• EXCERPTED DATA
════════
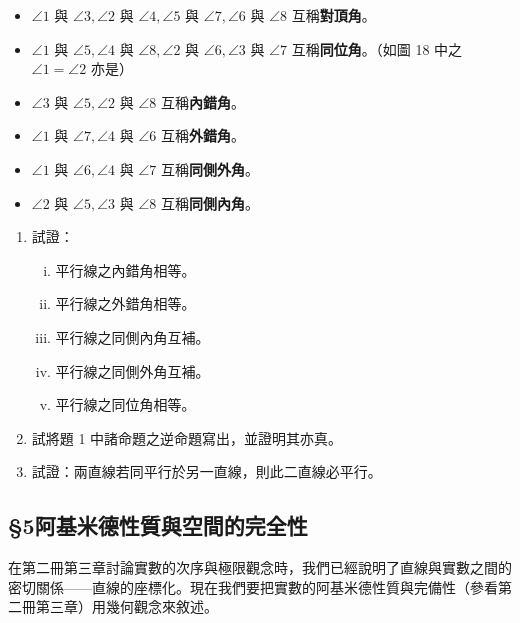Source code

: \begin{itemize}[leftmargin=2em]
  \item $\angle 1$ 與 $\angle 3, \angle 2$ 與 $\angle 4, \angle 5$ 與 $\angle 7, \angle 6$ 與 $\angle 8$ 互稱\textbf{對頂角}。
  \item $\angle 1$ 與 $\angle 5, \angle 4$ 與 $\angle 8, \angle 2$ 與 $\angle 6, \angle 3$ 與 $\angle 7$ 互稱\textbf{同位角}。（如圖 18 中之 $\angle 1 = \angle 2$ 亦是）
  \item $\angle 3$ 與 $\angle 5, \angle 2$ 與 $\angle 8$ 互稱\textbf{內錯角}。
  \item $\angle 1$ 與 $\angle 7, \angle 4$ 與 $\angle 6$ 互稱\textbf{外錯角}。
  \item $\angle 1$ 與 $\angle 6, \angle 4$ 與 $\angle 7$ 互稱\textbf{同側外角}。
  \item $\angle 2$ 與 $\angle 5, \angle 3$ 與 $\angle 8$ 互稱\textbf{同側內角}。
\end{itemize}

\begin{enumerate}[1., leftmargin=2em]
  \item 試證：
  \begin{enumerate}[(i)]
    \item 平行線之內錯角相等。
    \item 平行線之外錯角相等。
    \item 平行線之同側內角互補。
    \item 平行線之同側外角互補。
    \item 平行線之同位角相等。
  \end{enumerate}
  \item 試將題 1 中諸命題之逆命題寫出，並證明其亦真。
  \item 試證：兩直線若同平行於另一直線，則此二直線必平行。
\end{enumerate}

\subsection*{\S 5\quad 阿基米德性質與空間的完全性}
\label{sec:b3s_a1_5}

在第二冊第三章討論實數的次序與極限觀念時，我們已經說明了直線與實數之間的密切關係——直線的座標化。現在我們要把實數的阿基米德性質與完備性（參看第二冊第三章）用幾何觀念來敘述。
════════
• TASK OBJECTIVE
From the material above, print everything exactly except the pictures.

• THE ANSWER
Source code

: \begin{itemize}[leftmargin=2em]
  \item $\angle 1$ 與 $\angle 3, \angle 2$ 與 $\angle 4, \angle 5$ 與 $\angle 7, \angle 6$ 與 $\angle 8$ 互稱\textbf{對頂角}。
  \item $\angle 1$ 與 $\angle 5, \angle 4$ 與 $\angle 8, \angle 2$ 與 $\angle 6, \angle 3$ 與 $\angle 7$ 互稱\textbf{同位角}。（如圖 18 中之 $\angle 1 = \angle 2$ 亦是）
  \item $\angle 3$ 與 $\angle 5, \angle 2$ 與 $\angle 8$ 互稱\textbf{內錯角}。
  \item $\angle 1$ 與 $\angle 7, \angle 4$ 與 $\angle 6$ 互稱\textbf{外錯角}。
  \item $\angle 1$ 與 $\angle 6, \angle 4$ 與 $\angle 7$ 互稱\textbf{同側外角}。
  \item $\angle 2$ 與 $\angle 5, \angle 3$ 與 $\angle 8$ 互稱\textbf{同側內角}。
\end{itemize}

\begin{enumerate}[1., leftmargin=2em]
  \item 試證：
  \begin{enumerate}[(i)]
    \item 平行線之內錯角相等。
    \item 平行線之外錯角相等。
    \item 平行線之同側內角互補。
    \item 平行線之同側外角互補。
    \item 平行線之同位角相等。
  \end{enumerate}
  \item 試將題 1 中諸命題之逆命題寫出，並證明其亦真。
  \item 試證：兩直線若同平行於另一直線，則此二直線必平行。
\end{enumerate}

\subsection*{\S 5\quad 阿基米德性質與空間的完全性}
\label{sec:b3s_a1_5}

在第二冊第三章討論實數的次序與極限觀念時，我們已經說明了直線與實數之間的密切關係——直線的座標化。現在我們要把實數的阿基米德性質與完備性（參看第二冊第三章）用幾何觀念來敘述。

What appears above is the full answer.